To Help Biden, FBI Interfered with 2020 Election

As if the FBI’s reputation were not already in tatters, we have yet another bombshell, courtesy of Facebook CEO Mark Zuckerberg, about FBI malfeasance during the 2020 election.

It turns out that the FBI used its previously concocted Russia hoax as an excuse to pressure Facebook to censor the factually correct Hunter Biden laptop story, which the New York Post broke.

In an appearance Thursday on “The Joe Rogan Experience” podcast, Zuckerberg admitted that Facebook suppressed news of the laptop and its contents in the weeks preceding the 2020 presidential election, after FBI agents requested to meet with Zuckerberg’s staff to deliver dire warnings of a supposed dump of Russian election “misinformation.”

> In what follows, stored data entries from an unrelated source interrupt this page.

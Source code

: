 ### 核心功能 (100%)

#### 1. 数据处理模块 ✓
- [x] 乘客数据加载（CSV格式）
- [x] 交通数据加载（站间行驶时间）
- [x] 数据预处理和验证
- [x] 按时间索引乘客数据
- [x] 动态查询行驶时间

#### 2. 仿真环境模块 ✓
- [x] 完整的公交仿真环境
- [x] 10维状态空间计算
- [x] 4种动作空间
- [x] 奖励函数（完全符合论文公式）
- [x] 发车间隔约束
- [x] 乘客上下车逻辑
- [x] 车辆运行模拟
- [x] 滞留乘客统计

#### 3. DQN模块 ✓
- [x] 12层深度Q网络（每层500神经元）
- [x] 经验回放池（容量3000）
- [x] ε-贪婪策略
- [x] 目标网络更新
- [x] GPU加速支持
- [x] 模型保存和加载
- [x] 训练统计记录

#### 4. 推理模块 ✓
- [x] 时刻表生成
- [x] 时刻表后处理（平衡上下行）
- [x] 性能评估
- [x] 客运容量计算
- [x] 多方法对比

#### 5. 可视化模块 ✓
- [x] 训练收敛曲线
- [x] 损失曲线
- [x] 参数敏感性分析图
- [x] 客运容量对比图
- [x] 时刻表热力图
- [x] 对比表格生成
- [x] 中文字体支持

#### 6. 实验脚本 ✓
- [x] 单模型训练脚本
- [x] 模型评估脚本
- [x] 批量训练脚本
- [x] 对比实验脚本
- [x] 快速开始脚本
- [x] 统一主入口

Although Zuckerberg said he couldn’t recall whether the FBI agents specifically mentioned the Hunter Biden laptop story in their warning, he said the story “fit the pattern” that concerned the FBI, so he sprang into action and suppressed the story.

Zuckerberg was oddly proud of distinguishing the mere throttling of the laptop story by Facebook (now Meta) from the outright ban of the story by Twitter.

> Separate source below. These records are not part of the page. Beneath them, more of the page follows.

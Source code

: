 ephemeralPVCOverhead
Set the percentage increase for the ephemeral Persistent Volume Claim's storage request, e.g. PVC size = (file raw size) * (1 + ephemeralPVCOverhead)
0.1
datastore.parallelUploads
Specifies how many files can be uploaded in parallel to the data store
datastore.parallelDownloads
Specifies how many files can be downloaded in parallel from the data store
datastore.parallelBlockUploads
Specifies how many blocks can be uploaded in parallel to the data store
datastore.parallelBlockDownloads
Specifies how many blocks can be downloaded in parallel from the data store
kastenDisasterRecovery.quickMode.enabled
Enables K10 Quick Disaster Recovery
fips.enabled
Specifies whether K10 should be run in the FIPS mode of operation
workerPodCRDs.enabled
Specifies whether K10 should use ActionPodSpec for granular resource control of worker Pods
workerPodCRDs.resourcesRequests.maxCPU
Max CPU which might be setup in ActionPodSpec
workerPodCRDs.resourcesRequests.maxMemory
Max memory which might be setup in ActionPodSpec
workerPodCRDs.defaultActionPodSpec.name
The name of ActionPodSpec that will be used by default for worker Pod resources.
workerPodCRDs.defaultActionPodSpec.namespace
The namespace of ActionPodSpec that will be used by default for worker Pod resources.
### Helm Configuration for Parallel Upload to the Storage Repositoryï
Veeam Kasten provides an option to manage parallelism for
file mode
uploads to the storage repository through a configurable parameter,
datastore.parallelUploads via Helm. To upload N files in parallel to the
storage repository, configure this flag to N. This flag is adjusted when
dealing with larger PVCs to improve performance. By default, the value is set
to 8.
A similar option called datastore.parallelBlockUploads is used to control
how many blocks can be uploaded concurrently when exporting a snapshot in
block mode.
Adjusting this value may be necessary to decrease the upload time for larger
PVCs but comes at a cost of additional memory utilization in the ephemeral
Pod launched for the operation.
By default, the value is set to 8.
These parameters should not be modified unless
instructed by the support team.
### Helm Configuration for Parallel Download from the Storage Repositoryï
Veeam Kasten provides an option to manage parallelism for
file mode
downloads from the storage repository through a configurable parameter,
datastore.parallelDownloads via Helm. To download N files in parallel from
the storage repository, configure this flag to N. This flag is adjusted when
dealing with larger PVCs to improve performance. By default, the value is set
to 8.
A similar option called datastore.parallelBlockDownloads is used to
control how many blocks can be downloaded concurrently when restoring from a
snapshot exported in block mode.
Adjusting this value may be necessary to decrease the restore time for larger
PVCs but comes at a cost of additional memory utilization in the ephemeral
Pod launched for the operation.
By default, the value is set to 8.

When pressed by Rogan, Zuckerberg wouldn’t admit to the scale of his company’s censorship of the laptop story, other than to say: “Fewer people saw it than otherwise.” Given Facebook’s gargantuan influence, “fewer than otherwise” likely is many millions—and possibly enough to have flipped the election to Donald Trump rather than Joe Biden had the story been allowed to gain steam.

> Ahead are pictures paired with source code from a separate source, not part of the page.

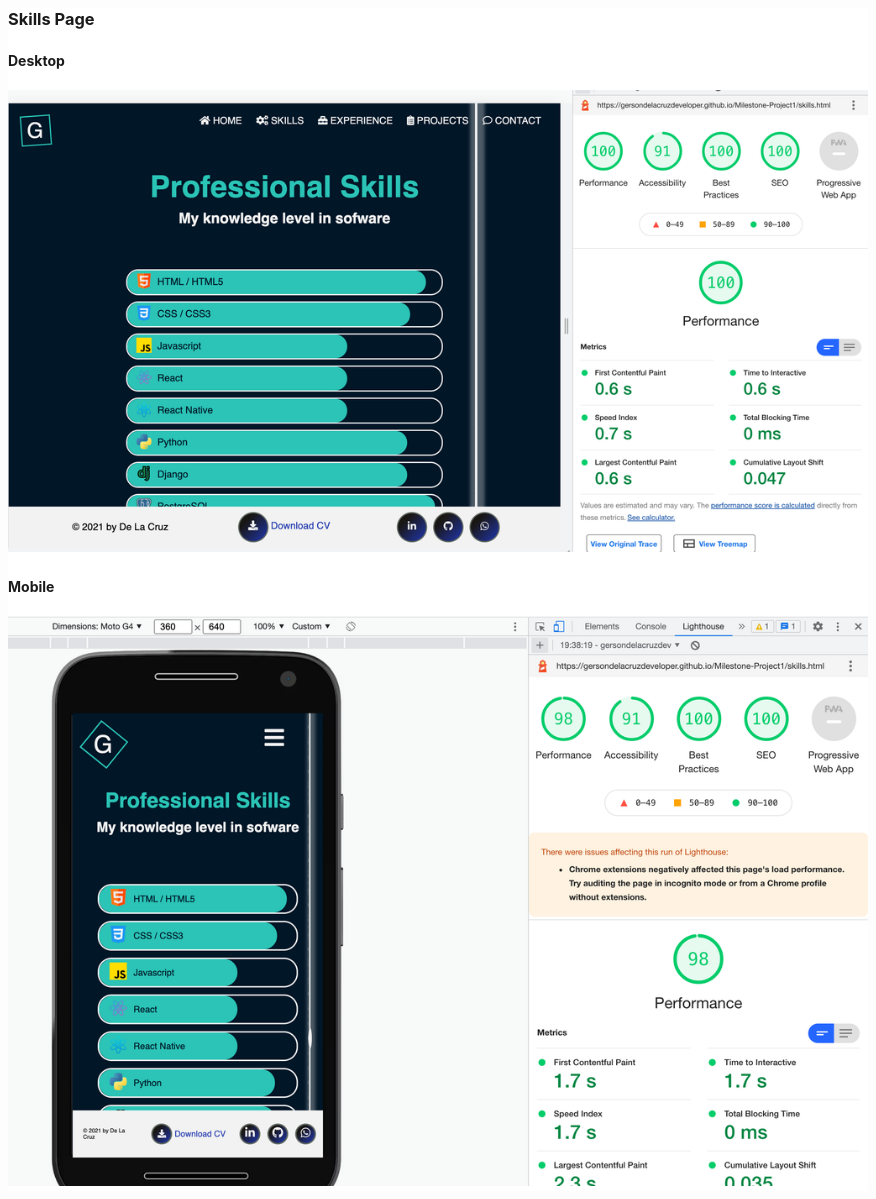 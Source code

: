 
### Skills Page

#### Desktop
<img src="assets/documentation/testing/skills-desktop.png" height="auto" width="100%" alt="Google Chrome Developer Lighthouse Test Scores"/>

#### Mobile
<img src="assets/documentation/testing/skills-mobile.png" height="auto" width="100%" alt="Google Chrome Developer Lighthouse Test Scores"/>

Americans should listen to this episode of ”The Joe Rogan Experience” without forgetting the context in which Facebook took such drastic censorship action. Back in October 2020, Facebook claimed its suppression of the Hunter Biden story was “part of our standard process to reduce misinformation.” Note no mention of the FBI’s involvement.

Either Facebook’s spokesman, Andy Stone, was lying at the time, or the FBI’s involvement was part of Facebook’s “standard process” all along.

This same FBI had access to the abandoned Biden laptop since 2019, well before Zuckerberg and his team received warnings of impending Russian “misinformation” from the FBI. Once Facebook and others moved to squelch the laptop story, why didn’t the FBI go back to them and say that the Constitution protects freedom of the press and free speech, and that agents never intended the suppression of true stories?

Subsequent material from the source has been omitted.